Can a food reflex be weaker than a freedom reflex? Why does not the food reflex win the freedom reflex now? However, it cannot be overlooked that there was the difference between our previous experimentations with the conditioned destructive reflex and the present ones. Previously, the destructive and food reflexes almost concurred; now, the food stimulation of the mouth took place for a short time only, with great intervals, and the freedom reflex remained active for the duration of the experiment, and it was stronger the more the animal remained in the stand. This was why we decided, while continuing our conditioned reflexes experiments as before, to give the animal its daily food portion only while it remained in the stand, too.
At first, for about ten days, the dog ate poorly, and got quite thin. Later, though, it began eating more until it devoured the entire portion. Still, it took about three months to stifle clear manifestations of the freedom reflex during our experiments with the conditioned reflexes.
One by one, separate parts of this reflex disappeared. It should be noted, though, that a small trace of this reflex must have remained, appearing in the form of the conditioned reflex still remaining insignificant and unstable while in this particular dog it should have been major and firm, with all good reasons. It looked like it was obviously hindered by the remainders of the freedom reflex. It is also interesting to note that by the end of that period, the dog itself jumped on the experimental table.
Nevertheless, we did not stop at that result, and cancelled the dog’s fundamental feeding while in the stand. About a month and a half later, the freedom reflex, on the backdrop of the continuing conditioned reflexes experimentation, started to re-emerge. In the end, it reached its initial force. It seems to us that, apart from substantiating the utmost stability of this reflex, which testifies to its innateness, this reflex return eradicates all other interpretations of the reaction described by us here.
It was only after four months and a half more, when the dog had been being kept in a separate kennel where it had been fed, the freedom reflex was finally suppressed.

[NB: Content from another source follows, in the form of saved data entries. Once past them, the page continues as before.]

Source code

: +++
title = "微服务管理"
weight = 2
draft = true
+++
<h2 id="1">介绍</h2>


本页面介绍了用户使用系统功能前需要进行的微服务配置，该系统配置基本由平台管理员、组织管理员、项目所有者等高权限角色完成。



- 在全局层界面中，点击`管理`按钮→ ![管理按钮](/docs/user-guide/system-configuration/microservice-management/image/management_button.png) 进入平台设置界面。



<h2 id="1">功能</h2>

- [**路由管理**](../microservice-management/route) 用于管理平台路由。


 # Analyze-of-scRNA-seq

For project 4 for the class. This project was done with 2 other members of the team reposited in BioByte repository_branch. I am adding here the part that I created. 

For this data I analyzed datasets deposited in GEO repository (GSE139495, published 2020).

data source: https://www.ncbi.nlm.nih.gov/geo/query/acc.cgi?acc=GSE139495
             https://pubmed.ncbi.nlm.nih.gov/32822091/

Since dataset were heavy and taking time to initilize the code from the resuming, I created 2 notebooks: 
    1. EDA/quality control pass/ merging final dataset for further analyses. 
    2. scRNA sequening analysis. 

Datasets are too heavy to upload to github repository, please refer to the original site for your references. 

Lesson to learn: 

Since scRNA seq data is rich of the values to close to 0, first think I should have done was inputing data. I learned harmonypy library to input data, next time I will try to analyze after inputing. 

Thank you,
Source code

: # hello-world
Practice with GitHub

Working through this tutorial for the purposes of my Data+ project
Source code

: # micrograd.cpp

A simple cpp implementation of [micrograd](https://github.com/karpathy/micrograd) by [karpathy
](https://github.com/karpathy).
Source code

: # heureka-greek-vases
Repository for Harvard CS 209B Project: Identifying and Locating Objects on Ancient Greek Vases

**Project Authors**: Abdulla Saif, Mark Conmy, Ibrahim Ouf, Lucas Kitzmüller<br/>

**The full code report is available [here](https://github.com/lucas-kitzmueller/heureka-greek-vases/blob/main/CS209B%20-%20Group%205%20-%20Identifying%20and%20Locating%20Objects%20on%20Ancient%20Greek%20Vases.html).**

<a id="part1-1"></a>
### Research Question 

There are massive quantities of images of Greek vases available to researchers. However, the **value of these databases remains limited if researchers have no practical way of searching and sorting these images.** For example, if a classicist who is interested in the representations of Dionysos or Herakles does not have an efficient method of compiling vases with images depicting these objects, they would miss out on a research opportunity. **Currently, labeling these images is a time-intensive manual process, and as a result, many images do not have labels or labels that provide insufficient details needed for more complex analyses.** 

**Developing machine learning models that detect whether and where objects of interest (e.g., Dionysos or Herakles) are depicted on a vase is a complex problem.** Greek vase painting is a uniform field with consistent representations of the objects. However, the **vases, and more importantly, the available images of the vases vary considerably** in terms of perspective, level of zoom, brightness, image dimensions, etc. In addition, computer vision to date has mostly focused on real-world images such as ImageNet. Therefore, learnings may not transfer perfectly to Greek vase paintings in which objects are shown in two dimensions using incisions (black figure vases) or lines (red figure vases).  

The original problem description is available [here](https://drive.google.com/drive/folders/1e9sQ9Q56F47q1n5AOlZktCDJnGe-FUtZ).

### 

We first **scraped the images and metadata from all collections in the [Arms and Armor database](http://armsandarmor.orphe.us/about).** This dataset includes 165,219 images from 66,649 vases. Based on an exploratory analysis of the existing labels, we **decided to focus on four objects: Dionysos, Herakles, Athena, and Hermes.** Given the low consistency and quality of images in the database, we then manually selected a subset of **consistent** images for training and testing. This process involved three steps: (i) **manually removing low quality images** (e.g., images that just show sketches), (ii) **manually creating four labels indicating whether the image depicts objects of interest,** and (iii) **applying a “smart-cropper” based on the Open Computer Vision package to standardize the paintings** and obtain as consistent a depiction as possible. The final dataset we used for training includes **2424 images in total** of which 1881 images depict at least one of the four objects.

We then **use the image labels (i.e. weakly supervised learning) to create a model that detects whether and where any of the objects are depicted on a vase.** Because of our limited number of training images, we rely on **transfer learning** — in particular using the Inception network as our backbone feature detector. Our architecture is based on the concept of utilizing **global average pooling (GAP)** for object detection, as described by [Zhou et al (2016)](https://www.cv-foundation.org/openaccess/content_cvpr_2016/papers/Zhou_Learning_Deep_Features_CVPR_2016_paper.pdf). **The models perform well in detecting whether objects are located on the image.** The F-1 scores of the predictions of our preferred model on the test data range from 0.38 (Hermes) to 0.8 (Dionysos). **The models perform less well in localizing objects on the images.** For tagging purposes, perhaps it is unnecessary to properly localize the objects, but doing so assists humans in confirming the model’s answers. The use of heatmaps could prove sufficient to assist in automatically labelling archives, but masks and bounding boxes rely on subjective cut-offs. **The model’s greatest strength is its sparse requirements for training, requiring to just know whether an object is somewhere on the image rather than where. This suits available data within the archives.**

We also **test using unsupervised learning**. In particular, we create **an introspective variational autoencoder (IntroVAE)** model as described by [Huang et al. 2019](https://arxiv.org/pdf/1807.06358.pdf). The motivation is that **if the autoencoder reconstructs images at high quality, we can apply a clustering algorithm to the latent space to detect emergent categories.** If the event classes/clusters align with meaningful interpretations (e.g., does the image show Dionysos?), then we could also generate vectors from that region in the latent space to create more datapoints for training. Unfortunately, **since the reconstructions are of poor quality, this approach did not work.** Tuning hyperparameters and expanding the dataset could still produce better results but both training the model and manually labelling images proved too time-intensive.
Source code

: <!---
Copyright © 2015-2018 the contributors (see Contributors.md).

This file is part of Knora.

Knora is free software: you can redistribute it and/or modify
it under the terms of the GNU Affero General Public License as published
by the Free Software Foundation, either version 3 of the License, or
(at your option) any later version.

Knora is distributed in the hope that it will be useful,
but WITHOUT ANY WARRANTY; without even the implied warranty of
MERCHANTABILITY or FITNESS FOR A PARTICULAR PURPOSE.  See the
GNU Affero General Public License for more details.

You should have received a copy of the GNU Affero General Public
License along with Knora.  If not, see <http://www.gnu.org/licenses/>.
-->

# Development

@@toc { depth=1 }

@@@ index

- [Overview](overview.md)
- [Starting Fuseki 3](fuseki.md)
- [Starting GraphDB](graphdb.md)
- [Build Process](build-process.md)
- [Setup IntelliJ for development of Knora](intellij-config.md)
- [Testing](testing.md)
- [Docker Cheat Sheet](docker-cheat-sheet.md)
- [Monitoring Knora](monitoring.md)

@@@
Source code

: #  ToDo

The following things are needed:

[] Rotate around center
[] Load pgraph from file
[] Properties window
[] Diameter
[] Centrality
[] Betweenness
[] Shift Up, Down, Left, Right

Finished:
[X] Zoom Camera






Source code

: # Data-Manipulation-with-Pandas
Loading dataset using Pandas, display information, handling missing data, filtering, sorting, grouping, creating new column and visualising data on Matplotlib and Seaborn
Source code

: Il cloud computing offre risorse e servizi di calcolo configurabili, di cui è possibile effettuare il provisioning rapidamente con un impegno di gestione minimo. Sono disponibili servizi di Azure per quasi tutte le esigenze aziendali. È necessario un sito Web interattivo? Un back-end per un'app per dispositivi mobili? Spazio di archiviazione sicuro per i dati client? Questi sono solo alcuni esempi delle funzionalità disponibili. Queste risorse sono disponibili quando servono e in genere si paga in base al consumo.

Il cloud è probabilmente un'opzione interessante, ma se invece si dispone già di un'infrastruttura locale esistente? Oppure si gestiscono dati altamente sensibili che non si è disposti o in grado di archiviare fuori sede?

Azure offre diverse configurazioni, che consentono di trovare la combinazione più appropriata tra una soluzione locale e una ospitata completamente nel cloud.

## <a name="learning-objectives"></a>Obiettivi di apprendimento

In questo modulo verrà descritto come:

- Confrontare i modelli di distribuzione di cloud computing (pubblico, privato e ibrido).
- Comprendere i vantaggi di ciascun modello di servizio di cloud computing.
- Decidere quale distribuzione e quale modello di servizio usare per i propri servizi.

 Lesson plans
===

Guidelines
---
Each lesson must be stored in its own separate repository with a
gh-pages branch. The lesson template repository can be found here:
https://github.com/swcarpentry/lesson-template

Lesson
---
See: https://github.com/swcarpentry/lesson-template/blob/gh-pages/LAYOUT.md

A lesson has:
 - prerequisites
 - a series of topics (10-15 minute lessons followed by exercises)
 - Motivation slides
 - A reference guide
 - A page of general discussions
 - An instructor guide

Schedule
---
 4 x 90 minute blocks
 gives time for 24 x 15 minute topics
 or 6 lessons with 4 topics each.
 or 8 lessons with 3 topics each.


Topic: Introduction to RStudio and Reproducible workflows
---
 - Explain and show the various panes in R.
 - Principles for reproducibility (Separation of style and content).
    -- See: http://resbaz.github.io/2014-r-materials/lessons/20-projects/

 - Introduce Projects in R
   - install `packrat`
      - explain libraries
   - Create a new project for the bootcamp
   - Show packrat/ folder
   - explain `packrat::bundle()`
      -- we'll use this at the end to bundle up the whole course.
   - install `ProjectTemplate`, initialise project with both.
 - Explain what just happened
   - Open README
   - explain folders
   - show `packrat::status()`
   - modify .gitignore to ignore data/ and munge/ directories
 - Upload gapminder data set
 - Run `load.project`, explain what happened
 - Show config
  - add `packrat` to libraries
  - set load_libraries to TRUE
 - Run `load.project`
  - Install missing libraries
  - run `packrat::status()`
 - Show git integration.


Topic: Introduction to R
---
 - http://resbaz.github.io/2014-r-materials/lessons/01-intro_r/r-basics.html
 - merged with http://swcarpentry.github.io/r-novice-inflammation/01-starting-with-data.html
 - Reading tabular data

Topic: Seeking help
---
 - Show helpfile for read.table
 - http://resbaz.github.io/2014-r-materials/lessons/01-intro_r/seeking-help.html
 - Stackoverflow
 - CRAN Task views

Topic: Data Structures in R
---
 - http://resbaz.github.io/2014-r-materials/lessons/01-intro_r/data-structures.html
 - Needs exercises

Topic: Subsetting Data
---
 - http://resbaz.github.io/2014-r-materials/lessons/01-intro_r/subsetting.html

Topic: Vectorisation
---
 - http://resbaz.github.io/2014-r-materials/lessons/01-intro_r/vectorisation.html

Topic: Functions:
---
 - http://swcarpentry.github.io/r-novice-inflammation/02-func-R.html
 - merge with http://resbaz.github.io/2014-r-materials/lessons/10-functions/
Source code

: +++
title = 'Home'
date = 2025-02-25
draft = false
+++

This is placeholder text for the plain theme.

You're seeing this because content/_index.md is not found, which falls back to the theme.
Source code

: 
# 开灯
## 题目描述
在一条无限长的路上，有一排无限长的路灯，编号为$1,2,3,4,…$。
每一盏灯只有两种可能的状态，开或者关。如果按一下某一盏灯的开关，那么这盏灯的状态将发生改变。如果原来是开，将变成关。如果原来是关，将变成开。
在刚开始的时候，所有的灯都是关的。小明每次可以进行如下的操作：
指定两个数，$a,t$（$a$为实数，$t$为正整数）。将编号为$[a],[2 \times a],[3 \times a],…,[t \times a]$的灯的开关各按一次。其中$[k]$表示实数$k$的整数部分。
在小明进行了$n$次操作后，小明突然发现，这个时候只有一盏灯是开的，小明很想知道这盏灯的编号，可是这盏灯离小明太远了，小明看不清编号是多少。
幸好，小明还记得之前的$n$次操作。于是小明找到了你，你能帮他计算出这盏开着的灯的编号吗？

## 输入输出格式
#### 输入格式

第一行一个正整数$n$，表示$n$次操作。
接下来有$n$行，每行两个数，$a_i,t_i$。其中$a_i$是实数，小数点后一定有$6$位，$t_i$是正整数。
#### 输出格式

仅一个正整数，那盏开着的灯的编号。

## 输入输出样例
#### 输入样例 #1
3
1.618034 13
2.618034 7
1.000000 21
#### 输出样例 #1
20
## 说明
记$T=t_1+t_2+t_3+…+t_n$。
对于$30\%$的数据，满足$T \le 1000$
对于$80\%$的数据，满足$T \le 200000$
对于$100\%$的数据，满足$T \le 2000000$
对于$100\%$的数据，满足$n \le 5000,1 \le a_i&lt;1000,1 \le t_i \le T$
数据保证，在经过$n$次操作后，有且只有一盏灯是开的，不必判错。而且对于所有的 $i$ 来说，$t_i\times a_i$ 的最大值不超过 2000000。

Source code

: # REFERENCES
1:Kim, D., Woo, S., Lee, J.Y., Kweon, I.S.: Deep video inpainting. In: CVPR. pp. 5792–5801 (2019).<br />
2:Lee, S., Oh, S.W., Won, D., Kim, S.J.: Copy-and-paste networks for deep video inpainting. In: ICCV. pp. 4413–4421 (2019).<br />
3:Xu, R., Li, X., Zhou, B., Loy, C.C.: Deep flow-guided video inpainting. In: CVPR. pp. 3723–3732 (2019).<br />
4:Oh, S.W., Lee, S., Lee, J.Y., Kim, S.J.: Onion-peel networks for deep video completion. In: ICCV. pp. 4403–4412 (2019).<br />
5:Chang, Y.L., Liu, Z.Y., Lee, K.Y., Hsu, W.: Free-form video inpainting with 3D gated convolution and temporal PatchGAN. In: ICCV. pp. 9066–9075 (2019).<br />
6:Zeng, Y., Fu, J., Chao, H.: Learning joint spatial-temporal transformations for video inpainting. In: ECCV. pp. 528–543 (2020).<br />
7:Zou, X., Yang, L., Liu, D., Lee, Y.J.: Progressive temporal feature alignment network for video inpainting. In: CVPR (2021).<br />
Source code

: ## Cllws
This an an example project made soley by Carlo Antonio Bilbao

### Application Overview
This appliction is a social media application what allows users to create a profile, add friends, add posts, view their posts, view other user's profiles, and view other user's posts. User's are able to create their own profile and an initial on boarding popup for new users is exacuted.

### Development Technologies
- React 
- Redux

Only after this, the dog could be used without any hindrance, like any other test dog of ours.
There seems to be no doubt that the systematic study of the innate animal reactions pool will only facilitate our greater understanding of ourselves, and our developing the ability for our personal self-government. By the last, we mean this, for example. It is evident that on a par with the freedom reflex, there exists the slavery reflex. It is a well-known fact that puppies and small dogs often fall on their backs before larger dogs. This signifies a surrender, a throwing oneself at the mercy of the strongest, analogous to the human kneeling or prostrating. This slavery reflex, of course, is justified by certain life circumstances. A deliberate position of passivity taken by the weakest naturally leads to a drop in the strongest’s aggressive reaction while the weakest’s resistance, even the feeble one, only increases the strongest’s destructive excitement.